WHAT IS EXPECTED => Please count the lines below that hold the word "between" and give the count without any other text.

THE DATA =>
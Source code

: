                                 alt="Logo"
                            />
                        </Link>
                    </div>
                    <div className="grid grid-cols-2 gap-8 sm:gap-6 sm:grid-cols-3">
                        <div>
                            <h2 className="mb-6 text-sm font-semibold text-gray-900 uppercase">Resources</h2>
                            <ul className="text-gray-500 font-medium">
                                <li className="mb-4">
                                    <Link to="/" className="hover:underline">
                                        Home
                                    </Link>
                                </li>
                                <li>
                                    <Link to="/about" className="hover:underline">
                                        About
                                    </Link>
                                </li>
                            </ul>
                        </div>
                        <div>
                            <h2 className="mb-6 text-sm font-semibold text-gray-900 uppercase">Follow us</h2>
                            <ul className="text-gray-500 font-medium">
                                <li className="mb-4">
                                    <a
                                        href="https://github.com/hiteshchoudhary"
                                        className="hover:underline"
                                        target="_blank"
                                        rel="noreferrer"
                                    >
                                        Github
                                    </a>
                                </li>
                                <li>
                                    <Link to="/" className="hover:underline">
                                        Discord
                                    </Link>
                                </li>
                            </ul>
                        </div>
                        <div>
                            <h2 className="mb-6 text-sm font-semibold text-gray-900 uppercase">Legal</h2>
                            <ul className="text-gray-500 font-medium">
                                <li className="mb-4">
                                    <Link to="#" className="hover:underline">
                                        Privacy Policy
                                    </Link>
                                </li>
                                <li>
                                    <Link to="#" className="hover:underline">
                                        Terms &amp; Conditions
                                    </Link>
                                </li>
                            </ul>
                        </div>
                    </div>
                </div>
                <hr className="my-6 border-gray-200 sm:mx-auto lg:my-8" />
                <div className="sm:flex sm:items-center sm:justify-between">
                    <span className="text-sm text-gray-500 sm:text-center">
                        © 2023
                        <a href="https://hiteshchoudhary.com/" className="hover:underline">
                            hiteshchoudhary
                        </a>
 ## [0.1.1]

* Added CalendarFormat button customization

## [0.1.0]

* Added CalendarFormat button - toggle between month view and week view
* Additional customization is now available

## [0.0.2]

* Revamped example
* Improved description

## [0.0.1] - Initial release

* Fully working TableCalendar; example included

EXERCISE RESULT => 2